20-40 clockpulses
I am very surprised that its that fast, just to be sure, do you mean milliseconds or clock pulses ?
Duane B
clockpulses... This is the code i used :
void setup()
{
Serial.begin(9600);
TCCR1B &= 0xF8;
TCCR1B |= (1 << CS10);
}
void loop()
{
float fnumber1, fnumber2;
volatile float fresult = 0.0;
uint16_t time;
unsigned long total;
for (int i = 0; i < 10000; i++)
{
fnumber1 = random() / 1000.0;
fnumber2 = random() / 1000.0;
TCNT1 = 0;
fresult = fnumber1 / fnumber2;
time = TCNT1;
total += time;
}
total /= 10000;
Serial.print("delta: ");
Serial.println(time, DEC);
Serial.print(fnumber1, DEC);
Serial.print(" / ");
Serial.print(fnumber2, DEC);
Serial.print(" = ");
Serial.println(fresult, DEC);
}
Which all goes to show what a nonsense measuring the performance and optimization of contrived sequences of code is.
If you have a real application - then it gets interesting.

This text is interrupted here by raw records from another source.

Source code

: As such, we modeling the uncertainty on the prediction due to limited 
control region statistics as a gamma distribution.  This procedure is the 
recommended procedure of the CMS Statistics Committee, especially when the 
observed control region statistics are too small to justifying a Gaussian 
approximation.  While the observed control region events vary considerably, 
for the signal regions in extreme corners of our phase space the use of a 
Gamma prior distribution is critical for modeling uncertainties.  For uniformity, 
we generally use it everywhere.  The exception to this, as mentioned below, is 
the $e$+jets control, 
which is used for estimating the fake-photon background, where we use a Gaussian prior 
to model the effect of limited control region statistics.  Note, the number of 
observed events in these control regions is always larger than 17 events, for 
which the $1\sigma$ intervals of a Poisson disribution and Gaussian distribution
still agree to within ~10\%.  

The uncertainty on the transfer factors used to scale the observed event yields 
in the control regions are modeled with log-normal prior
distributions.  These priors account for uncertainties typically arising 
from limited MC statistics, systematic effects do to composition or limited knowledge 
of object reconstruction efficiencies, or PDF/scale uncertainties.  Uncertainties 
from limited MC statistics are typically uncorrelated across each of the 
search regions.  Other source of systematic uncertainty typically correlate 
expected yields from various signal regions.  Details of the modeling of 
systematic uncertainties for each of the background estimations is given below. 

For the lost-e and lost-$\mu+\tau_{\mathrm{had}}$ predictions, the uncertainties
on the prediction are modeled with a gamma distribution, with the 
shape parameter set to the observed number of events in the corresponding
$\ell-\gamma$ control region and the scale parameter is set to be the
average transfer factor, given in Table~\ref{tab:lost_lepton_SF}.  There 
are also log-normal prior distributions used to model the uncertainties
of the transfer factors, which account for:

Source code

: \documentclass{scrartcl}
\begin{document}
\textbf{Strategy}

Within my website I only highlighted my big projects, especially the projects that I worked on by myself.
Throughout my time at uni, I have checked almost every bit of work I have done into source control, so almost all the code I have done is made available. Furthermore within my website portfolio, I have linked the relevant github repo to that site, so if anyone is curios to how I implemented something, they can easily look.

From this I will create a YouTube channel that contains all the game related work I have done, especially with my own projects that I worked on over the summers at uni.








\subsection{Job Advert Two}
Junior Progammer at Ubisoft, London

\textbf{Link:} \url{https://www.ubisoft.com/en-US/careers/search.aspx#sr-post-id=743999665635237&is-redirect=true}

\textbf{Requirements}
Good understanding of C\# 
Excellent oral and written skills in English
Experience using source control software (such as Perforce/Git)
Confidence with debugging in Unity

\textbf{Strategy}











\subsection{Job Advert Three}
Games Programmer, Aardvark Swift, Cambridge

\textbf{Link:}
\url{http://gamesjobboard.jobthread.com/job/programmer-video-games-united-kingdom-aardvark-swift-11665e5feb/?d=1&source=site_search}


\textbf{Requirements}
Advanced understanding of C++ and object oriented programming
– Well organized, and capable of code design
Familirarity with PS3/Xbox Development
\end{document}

Agree with you unless your goal is to learn about optimizations and how they are done. (there is always that other option 
Well, disabling optimizations can be useful to compare floating point operations versus integer operations. The whole point of this exercise was to know - before i have a complete project - if the arduino will be fast enough and if i will be able to use floating points or if I will have to do all the calculations with integers.
But in the end... these measurements will indeed be estimates and real measurements can only be taken in real programs. I totally agree with that statement.
Thanks to everybody for this very informative discussion.